Movie Review: Before Midnight

Jesse and Celine are back to complete the lowest grossing trilogy of all time. Before Midnight continues the evolution of the couple from a brief fling into a treatise on what true love really is. Set in the Grecian Peloponnese, Before Midnight showcases what truly goes into keeping a relationship working and how you evolve as age and responsibility slowly consume your time.

The last time we encountered Jesse (Ethan Hawke) and Celine (Julie Delpy), Jesse was contemplating missing his plane to stay with Celine. Flash forward 10 years, Jesse missed his plane and divorced his wife. He just finishes spending the summer with his 14-year-old son from his ex, lamenting he isn’t spending more time with the young man. After the kid leaves, Jesse, Celine, and their twin children head to Greece to talk about literature, life, and responsibility.

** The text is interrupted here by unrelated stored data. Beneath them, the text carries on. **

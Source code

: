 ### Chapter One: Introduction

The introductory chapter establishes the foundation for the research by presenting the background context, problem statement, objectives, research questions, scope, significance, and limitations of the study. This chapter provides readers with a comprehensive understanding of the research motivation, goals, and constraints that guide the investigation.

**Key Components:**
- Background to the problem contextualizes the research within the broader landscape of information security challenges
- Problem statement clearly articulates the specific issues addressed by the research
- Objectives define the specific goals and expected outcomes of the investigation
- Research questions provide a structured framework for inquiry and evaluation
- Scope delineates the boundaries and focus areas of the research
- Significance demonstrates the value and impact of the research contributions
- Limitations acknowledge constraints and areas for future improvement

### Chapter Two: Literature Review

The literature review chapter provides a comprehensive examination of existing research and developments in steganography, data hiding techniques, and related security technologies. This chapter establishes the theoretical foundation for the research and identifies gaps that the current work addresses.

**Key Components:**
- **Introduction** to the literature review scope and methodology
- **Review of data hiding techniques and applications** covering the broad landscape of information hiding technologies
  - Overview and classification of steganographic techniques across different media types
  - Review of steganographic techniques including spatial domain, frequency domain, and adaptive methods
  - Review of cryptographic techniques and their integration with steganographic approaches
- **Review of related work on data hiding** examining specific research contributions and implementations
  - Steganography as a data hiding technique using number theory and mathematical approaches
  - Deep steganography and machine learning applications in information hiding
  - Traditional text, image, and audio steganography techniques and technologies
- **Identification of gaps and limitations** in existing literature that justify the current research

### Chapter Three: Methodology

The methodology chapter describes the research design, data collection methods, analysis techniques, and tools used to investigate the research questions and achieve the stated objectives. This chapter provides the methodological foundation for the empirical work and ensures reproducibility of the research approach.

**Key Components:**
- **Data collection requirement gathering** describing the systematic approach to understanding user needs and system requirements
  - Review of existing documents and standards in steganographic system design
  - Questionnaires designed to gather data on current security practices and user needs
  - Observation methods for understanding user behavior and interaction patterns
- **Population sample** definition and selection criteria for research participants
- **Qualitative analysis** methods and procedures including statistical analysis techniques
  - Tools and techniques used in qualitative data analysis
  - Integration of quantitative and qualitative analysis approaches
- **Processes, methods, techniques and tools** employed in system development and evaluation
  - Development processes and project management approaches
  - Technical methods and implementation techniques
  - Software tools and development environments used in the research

Before Midnight adds some interaction for Jesse and Celine with other people; in this case, couples in their 20s, 50s, and 70s. The discussion turns into one of the best defenses of love I have ever seen. By using multiple viewpoints to discuss couples’ feelings toward each other, we get a merging of old and new. For example, the younger couples approach their feelings toward each other practically: seeing them as fleeting and living in the moment. These ideas have rubbed off on the 50s couple, who acknowledge having fleeting feelings sometimes as well. The older members chimed in about how the time spent together evolves from youthful passion to joy of the little moments in the day-to-day life that burn deep into the memory, which Jesse and Celine are struggling to understand under the weight of their upcoming big decisions. I personally fall closer to the twenty something point of view, but I have never heard a defense of love so passionate as the older couple it made me really believe in its power.

Before Midnight spends its latter half following Jesse and Celine around Greece to a hotel room, where one of the best on-screen fights takes place in an amazing 30 minute scene in a hotel room. What makes Before Midnight’s fight special is the combination of realism and humor. The buildup is very subtle, with the early scenes showing some anger bubbling below Jesse and Celine’s surface. Once they get to the hotel room, the gloves come off, starting very subtly as they are about to make love. As the fight goes on, the little traits that make the two of them love each other are used against the other person until the real true feelings come out: Jesse is worried he is not in his son’s life enough, Celine doesn’t want to move to the US to be close to him, Jesse is apprehensive about Celine’s new job opportunity, etc. These come out with angry comments like “You are the mayor of crazy town” and “I don’t love you anymore.” Each line hurts but because we love the characters we can laugh at what is going on. The realism is best shown in one particular moment: when the fight seems to die down, and one character says the wrong thing, and the fight reescalates. Most blowups on TV/Movies are one big explosion and a resolution, but life is more complicated than that. Linklater, Hawke, and Delpy clearly have lived this and make it look so honest on-screen.

The decade offscreen has given Linklater, Hawke, and Delpy time to build life experiences to prepare for Before Midnight. Like the previous films, it is hard to tell where actor ends and person begins, but Hawke and Delpy have aged with their characters and fall back in as if no time has passed at all. Their chemistry is still there, although it has evolved with time (Hawke looks older, but Delpy looks great). Their chit-chat feels honest, combining a little weariness and anger and more practical speak than in the previous films. They again are forced to take part in long takes varying from normal speak to rage, which they strike just right.

Before Midnight ends on a wonderful note: not quite happy, not quite sad, much like what life is like. Richard Linklater, Julie Delpy, and Ethan Hawke deserve lots of credit for writing a movie version of what true love looks like. Sure, Hollywood wants us to believe it is about grand gestures. Before Midnight knows that love lies in the ever after part of happily ever after, and that is ultimately more honest and satisfying.